Social features allow remote workers to feel more connected. For example, if Lyft were to adopt a platform that offers social gamification, it could build a stronger sense of community and instill a sense of corporate culture among its workforce to increase the retention of drivers. Social features would also allow drivers to more easily connect with each other to share tips and advice on how to be more successful in their work. For companies that foster a culture of inclusion in which their on-demand workers are treated with the same trust, respect and professional regard as their employees, social features will make them feel more valued – and far more likely to stay.

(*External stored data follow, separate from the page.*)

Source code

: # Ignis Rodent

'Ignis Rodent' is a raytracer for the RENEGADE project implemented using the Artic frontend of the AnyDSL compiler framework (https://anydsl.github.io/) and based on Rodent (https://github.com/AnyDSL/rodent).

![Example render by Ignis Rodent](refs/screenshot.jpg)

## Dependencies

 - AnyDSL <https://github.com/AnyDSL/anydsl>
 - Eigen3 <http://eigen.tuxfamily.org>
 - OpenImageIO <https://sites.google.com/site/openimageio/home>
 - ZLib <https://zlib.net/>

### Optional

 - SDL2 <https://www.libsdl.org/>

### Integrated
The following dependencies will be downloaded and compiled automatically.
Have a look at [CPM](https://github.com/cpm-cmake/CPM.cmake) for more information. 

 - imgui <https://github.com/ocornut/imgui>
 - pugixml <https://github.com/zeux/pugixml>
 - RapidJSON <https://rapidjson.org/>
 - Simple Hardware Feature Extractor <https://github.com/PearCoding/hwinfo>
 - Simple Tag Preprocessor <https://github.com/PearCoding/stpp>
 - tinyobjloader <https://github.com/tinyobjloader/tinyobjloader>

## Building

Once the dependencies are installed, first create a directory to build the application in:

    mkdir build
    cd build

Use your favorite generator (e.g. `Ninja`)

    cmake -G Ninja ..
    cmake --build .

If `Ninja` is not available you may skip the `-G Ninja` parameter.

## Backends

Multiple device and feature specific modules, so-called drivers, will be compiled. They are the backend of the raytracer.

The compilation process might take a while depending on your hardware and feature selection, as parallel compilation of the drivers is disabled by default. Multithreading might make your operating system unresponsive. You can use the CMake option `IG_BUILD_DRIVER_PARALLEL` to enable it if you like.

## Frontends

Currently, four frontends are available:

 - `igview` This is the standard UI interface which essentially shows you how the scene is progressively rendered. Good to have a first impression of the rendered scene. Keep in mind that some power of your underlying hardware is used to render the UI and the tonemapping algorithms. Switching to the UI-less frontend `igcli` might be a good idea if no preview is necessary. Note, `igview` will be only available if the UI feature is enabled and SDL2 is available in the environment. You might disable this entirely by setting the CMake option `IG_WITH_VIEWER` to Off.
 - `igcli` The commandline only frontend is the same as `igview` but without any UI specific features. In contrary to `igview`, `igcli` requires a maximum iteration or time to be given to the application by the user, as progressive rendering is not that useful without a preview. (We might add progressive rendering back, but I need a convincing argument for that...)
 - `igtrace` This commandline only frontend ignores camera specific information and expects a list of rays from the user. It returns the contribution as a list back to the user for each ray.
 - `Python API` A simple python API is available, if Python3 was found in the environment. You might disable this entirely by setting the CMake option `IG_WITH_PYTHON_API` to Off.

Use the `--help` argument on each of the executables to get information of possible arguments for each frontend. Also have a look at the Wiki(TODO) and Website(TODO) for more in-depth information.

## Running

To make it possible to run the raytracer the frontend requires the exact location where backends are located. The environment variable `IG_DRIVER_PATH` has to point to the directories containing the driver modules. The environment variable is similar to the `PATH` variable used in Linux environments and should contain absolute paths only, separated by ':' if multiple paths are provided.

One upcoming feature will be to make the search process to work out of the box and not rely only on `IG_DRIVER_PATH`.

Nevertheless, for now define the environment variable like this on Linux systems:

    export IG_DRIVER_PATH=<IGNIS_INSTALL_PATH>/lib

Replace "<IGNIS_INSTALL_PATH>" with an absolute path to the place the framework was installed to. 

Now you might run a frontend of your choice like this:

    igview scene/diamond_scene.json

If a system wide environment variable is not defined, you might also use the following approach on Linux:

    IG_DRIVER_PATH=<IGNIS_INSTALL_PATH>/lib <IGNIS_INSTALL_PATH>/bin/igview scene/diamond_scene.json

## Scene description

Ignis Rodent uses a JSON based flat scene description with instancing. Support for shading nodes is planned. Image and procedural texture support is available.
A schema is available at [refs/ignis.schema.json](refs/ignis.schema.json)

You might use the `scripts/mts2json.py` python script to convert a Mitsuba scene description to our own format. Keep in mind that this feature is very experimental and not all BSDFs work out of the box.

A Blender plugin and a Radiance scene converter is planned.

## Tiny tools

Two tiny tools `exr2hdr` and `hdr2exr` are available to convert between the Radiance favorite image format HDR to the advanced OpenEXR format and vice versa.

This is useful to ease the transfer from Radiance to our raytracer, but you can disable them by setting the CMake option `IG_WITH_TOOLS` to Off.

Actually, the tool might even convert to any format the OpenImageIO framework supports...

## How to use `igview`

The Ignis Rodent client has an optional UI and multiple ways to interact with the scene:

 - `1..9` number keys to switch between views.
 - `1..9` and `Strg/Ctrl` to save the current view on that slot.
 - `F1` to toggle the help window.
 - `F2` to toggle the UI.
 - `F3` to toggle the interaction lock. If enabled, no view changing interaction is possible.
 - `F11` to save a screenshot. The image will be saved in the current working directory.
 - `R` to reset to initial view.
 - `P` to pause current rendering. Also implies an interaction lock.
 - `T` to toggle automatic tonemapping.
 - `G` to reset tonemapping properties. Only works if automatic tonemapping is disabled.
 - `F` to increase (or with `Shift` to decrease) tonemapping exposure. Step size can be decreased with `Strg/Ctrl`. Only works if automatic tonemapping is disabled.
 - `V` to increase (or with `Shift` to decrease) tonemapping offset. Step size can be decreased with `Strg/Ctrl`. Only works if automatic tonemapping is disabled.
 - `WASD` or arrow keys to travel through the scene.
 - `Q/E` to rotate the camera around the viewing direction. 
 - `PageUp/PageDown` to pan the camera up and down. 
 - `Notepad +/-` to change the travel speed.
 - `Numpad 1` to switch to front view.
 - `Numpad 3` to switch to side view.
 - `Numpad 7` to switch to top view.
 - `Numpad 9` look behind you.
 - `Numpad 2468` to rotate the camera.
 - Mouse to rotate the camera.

Analytics – Analytics is critical to managing an open talent workforce. According to Deloitte, given the scale and reach of the on-demand economy and the vast number of workers connecting to it now and in the future, a technology that facilitates the collection, mining, and analysis of large datasets will be necessary to the management of workers. Companies that use data analytics for both predictive and prescriptive purposes, connecting data on individual performance with business data will be more competitive in the future.
Technology that measures and connects individual performance, satisfaction ratings of their customers, etc. with corporate goals such as monthly revenues in a particular city can help companies identify where problems exist and where training and/or other interventions may be needed. With people analytics, a company like TaskRabbit – an increasingly popular home services marketplace – can gain deep insights into understanding the different types of human resources that are needed and where. On another hand, the company can learn what training might be needed for those that lack important skills in order to boost their service offering. Likewise, analytics can reveal what is working well, providing insight into new ways to train and engage independent workers. Companies can use analytics to identify geographic and demographic areas in which additional engagement efforts will lead to increases in revenue by boosting the number of independent workers entering their workforce.
The apparently unbridled growth in the gig economy is sure to present new challenges to companies that rely increasingly or wholly on workers with which they have no formal ties. The biggest challenges – how to engage these workers and manage them effectively for greater growth – can only be met with technology. Technology that offers JITT, social feature and analytics will be critical to navigating the new, blended workforce of the future.